Robert Dieudonné : La Presse, 8 mai 1903« Jules Renard, de Poil de Carotte à Mr Vernet » « Une interview – le « home » - Littérature et philosophie mêlée. La rue du Rocher grimpe voir les Batignolles. Quatre ou cinq petites maisons provinciales voisinent, portes closes, discrètes. C’est dans l’une d’elles que demeure Jules Renard. Les écrivains contemporains ont coutume d’habiter des maisons modernes, dans des quartiers neufs ; lui est resté là dans cette vieille rue, dans cette vieille maison. Un escalier obscur mène à sa porte. On sonne. Ce n’est pas un timbre, c’est une vieille sonnette qui carillonne ; c’est une domestique qui ressemble à une bonne de curé qui vient ouvrir. Mais me voici dépaysé tout à coup : le cabinet de Jules Renard, l’atelier, le laboratoire. Tout est rangé en place, en ordre ; les livres s’alignent dans la bibliothèque, sans fantaisie ; le mur est couvert de dessins, d’affiches et de photographies. Voici Tristan Bernard qui sourit dans sa barbe ; Capus dont un pli creuse le front. Voici des dessins de Valloton, des dessins de Vuillard, une affiche de Willette, une autre de Grasset et là-bas, derrière la porte, une lithographie de Henri Bataille : Jules Renard. Devant la fenêtre, il y a un pupitre de collégien, avec quelques taches d’encre, et dans le milieu de la pièce un grand tableau noir… Et la porte s’ouvre et Jules Renard entre … Il est midi, la rue du Rocher, passante, semble s’être endormie sous l’averse, et un grand silence envahit la maison. – Voyez-vous, dans la vie, il faut être bon, bon sans orgueil et sans malice, bon sans arrière-pensée, bon… je vous le répète, parce qu’au fond, c’est bien plus difficile… »

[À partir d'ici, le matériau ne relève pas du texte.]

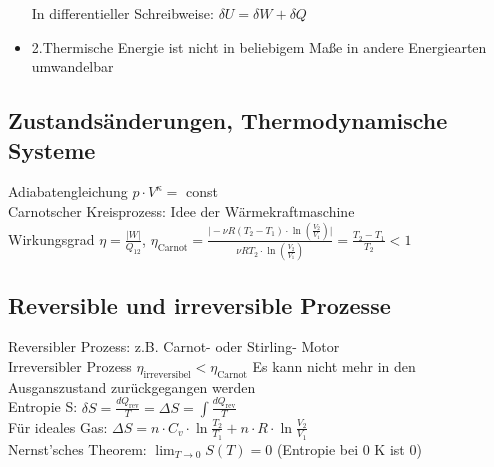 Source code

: \documentclass[fs, footer]{latex4ei}
\begin{document}
\begin{multicols*}{4}
\begin{itemize}
In differentieller Schreibweise: $\delta U = \delta W + \delta Q $\\
\item 2.Thermische Energie ist nicht in beliebigem Maße in andere Energiearten umwandelbar
\\
\end{itemize}
\subsection{Zustandsänderungen, Thermodynamische Systeme}
Adiabatengleichung $p\cdot V^\kappa =$ const\\

Carnotscher Kreisprozess: Idee der Wärmekraftmaschine\\
Wirkungsgrad $\eta = \frac{\vert W\vert}{Q_{12}}$, $\eta_{\text{Carnot}} = \frac{\vert -\nu R(T_2-T_1)\cdot\ln(\frac{V_2}{V_1})\vert}{\nu RT_2\cdot\ln(\frac{V_2}{V_1})} = \frac{T_2-T_1}{T_2} < 1$\\
\subsection{Reversible und irreversible Prozesse}
Reversibler Prozess: z.B. Carnot- oder Stirling- Motor\\
Irreversibler Prozess $\eta_{\text{irreversibel}} < \eta_{\text{Carnot}}$ Es kann nicht mehr in den Ausganszustand zurückgegangen werden\\

Entropie S: $\delta S = \frac{dQ_{\text{rev}}}{T} = \Delta S = \int \frac{dQ_{\text{rev}}}{T}$\\
Für ideales Gas: $\Delta S = n\cdot C_v\cdot\ln\frac{T_2}{T_1} + n\cdot R\cdot\ln\frac{V_2}{V_1}$\\
Nernst'sches Theorem: $\lim_{T \rightarrow 0} S(T) = 0$ (Entropie bei 0 K ist 0)\\
\\

\end{multicols*}
\end{document}
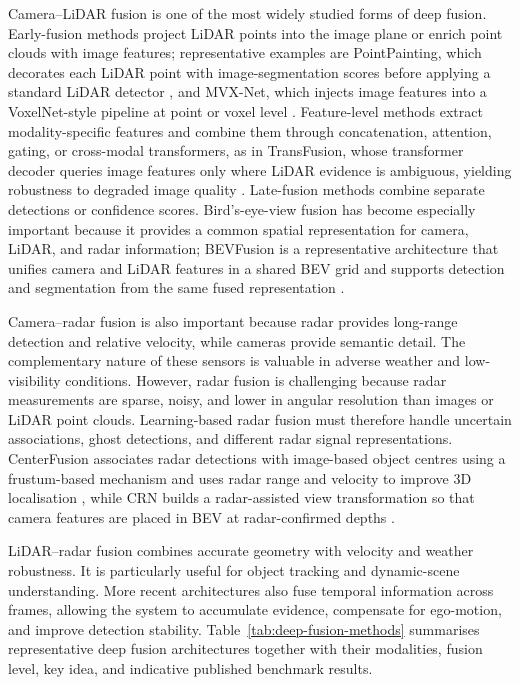 Camera--LiDAR fusion is one of the most widely studied forms of deep fusion. Early-fusion methods project LiDAR points into the image plane or enrich point clouds with image features; representative examples are PointPainting, which decorates each LiDAR point with image-segmentation scores before applying a standard LiDAR detector \cite{vora2020_pointpainting}, and MVX-Net, which injects image features into a VoxelNet-style pipeline at point or voxel level \cite{sindagi2019_mvxnet}. Feature-level methods extract modality-specific features and combine them through concatenation, attention, gating, or cross-modal transformers, as in TransFusion, whose transformer decoder queries image features only where LiDAR evidence is ambiguous, yielding robustness to degraded image quality \cite{bai2022_transfusion}. Late-fusion methods combine separate detections or confidence scores. Bird's-eye-view fusion has become especially important because it provides a common spatial representation for camera, LiDAR, and radar information; BEVFusion is a representative architecture that unifies camera and LiDAR features in a shared BEV grid and supports detection and segmentation from the same fused representation \cite{liu2023_bevfusion}.

Camera--radar fusion is also important because radar provides long-range detection and relative velocity, while cameras provide semantic detail. The complementary nature of these sensors is valuable in adverse weather and low-visibility conditions. However, radar fusion is challenging because radar measurements are sparse, noisy, and lower in angular resolution than images or LiDAR point clouds. Learning-based radar fusion must therefore handle uncertain associations, ghost detections, and different radar signal representations. CenterFusion associates radar detections with image-based object centres using a frustum-based mechanism and uses radar range and velocity to improve 3D localisation \cite{nabati2021_centerfusion}, while CRN builds a radar-assisted view transformation so that camera features are placed in BEV at radar-confirmed depths \cite{kim2023_crn}.

LiDAR--radar fusion combines accurate geometry with velocity and weather robustness. It is particularly useful for object tracking and dynamic-scene understanding. More recent architectures also fuse temporal information across frames, allowing the system to accumulate evidence, compensate for ego-motion, and improve detection stability. Table~\ref{tab:deep-fusion-methods} summarises representative deep fusion architectures together with their modalities, fusion level, key idea, and indicative published benchmark results.

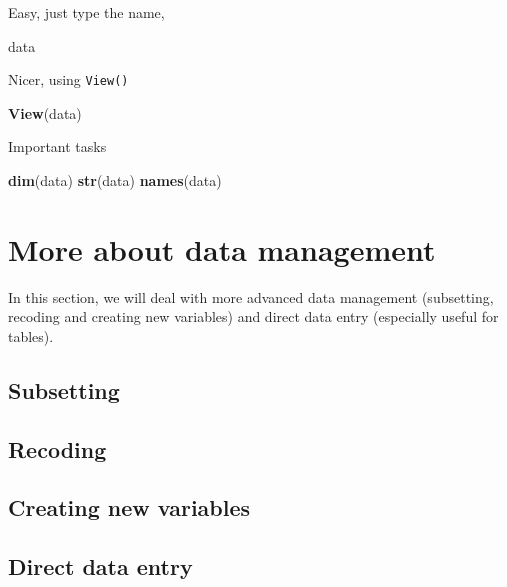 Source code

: \documentclass[]{book}
\newenvironment{Shaded}{\begin{snugshade}}{\end{snugshade}}
\newcommand{\KeywordTok}[1]{\textcolor[rgb]{0.13,0.29,0.53}{\textbf{{#1}}}}
\newcommand{\NormalTok}[1]{{#1}}
\theoremstyle{definition}
\theoremstyle{definition}
\theoremstyle{remark}
\begin{document}
Easy, just type the name,

\begin{Shaded}
\begin{Highlighting}[]
\NormalTok{data}
\end{Highlighting}
\end{Shaded}

Nicer, using \texttt{View()}

\begin{Shaded}
\begin{Highlighting}[]
\KeywordTok{View}\NormalTok{(data)}
\end{Highlighting}
\end{Shaded}

Important tasks

\begin{Shaded}
\begin{Highlighting}[]
\KeywordTok{dim}\NormalTok{(data)}
\KeywordTok{str}\NormalTok{(data)}
\KeywordTok{names}\NormalTok{(data)}
\end{Highlighting}
\end{Shaded}

\section{More about data management}\label{more-about-data-management}

In this section, we will deal with more advanced data management
(subsetting, recoding and creating new variables) and direct data entry
(especially useful for tables).

\subsection{Subsetting}\label{subsetting}

\subsection{Recoding}\label{recoding}

\subsection{Creating new variables}\label{creating-new-variables}

\subsection{Direct data entry}\label{direct-data-entry}
\end{document}
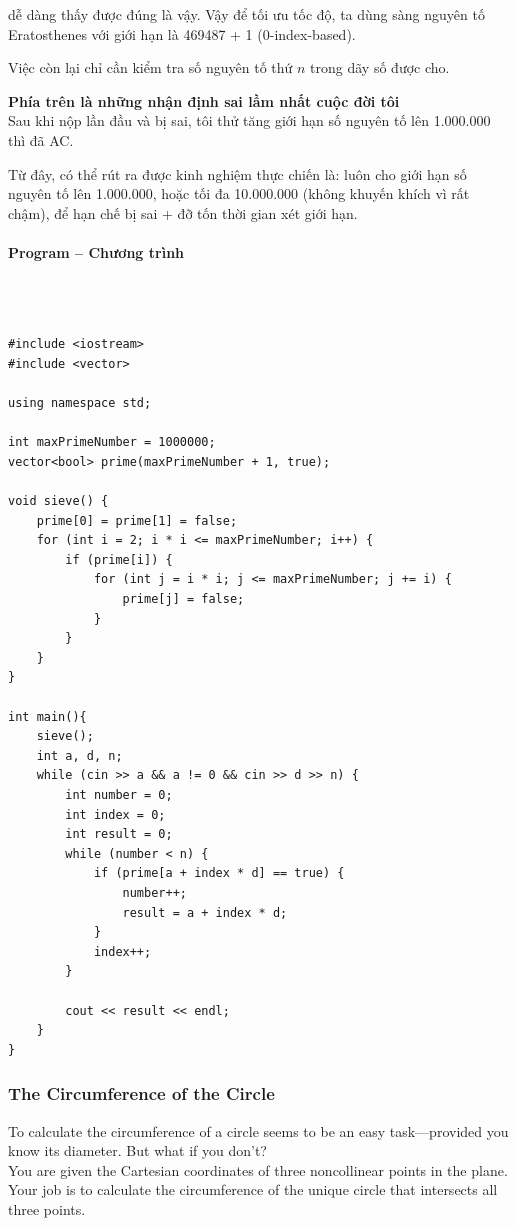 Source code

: \documentclass{article}
\begin{document}
dễ dàng thấy được đúng là vậy. Vậy để tối ưu tốc độ, ta dùng sàng nguyên tố Eratosthenes với giới hạn là 469487 + 1 (0-index-based).

Việc còn lại chỉ cần kiểm tra số nguyên tố thứ $n$ trong dãy số được cho.


\textbf{Phía trên là những nhận định sai lầm nhất cuộc đời tôi}\\

Sau khi nộp lần đầu và bị sai, tôi thử tăng giới hạn số nguyên tố lên 1.000.000 thì đã AC.

Từ đây, có thể rút ra được kinh nghiệm thực chiến là: luôn cho giới hạn số nguyên tố lên 1.000.000, hoặc tối đa 10.000.000 (không khuyến khích vì rất chậm), để hạn chế bị sai + đỡ tốn thời gian xét giới hạn.
\paragraph{Program -- Chương trình} \mbox{} \\


\begin{lstlisting}

#include <iostream>
#include <vector>

using namespace std;
	
int maxPrimeNumber = 1000000;
vector<bool> prime(maxPrimeNumber + 1, true);

void sieve() {
	prime[0] = prime[1] = false;
	for (int i = 2; i * i <= maxPrimeNumber; i++) {
		if (prime[i]) {
			for (int j = i * i; j <= maxPrimeNumber; j += i) {
				prime[j] = false;
			}
		}
	}
}

int main(){
	sieve();
	int a, d, n; 
	while (cin >> a && a != 0 && cin >> d >> n) {
		int number = 0;
		int index = 0;
		int result = 0;
		while (number < n) {
			if (prime[a + index * d] == true) {
				number++;
				result = a + index * d;
			}
			index++;
		}
		
		cout << result << endl;
	}
}
\end{lstlisting}


\subsubsection{The Circumference of the Circle}

To calculate the circumference of a circle seems to be an easy task—provided you know its diameter. But what if you don’t? \\
You are given the Cartesian coordinates of three noncollinear points in the plane. \\
Your job is to calculate the circumference of the unique circle that intersects all three
points.
\end{document}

Louis Vauxcelles ; Le Matin, 28 aout 1904 « Au pays des Lettres » « Il y a deux Jules Renard, le Jules Renard d’hiver et le Jules Renard d’été. Le Jules Renard d’hiver est vêtu d’une douillette robe de chambre et tient à la main un porte-plume. Il est situé au deuxième étage d’une maison bourgeoise, rue du Rocher, à Paris, dans un cabinet de travail sobre de fanfreluches, et où je vois, entre autres, un subtil portrait dû au poète Henry Bataille. Quand un ami vient, le matin, vers dix heures, le maître de céans pose son porte-plume ; son visage sérieux et placide, ses yeux aigus d’analyste s’éclairent d’un sourire accueillant ; il parle littérature, journaux, théâtre, d’une voix posée, sans effets, sans phrases. Point d’énervements, un équilibre parfait. Et ses propos sont judicieux ; l’ami part, lesté d’un bon conseil… C’est là, dans ce cabinet paisible, près de sa femme et de ses beaux enfants, que Jules Renard, avec une sûre et sagace lenteur, a écrit ses Sourires pincés, et le Vigneron dans sa vigne, et l’Écornifleur, et Monsieur Vernet, et les Histoires naturelles…. »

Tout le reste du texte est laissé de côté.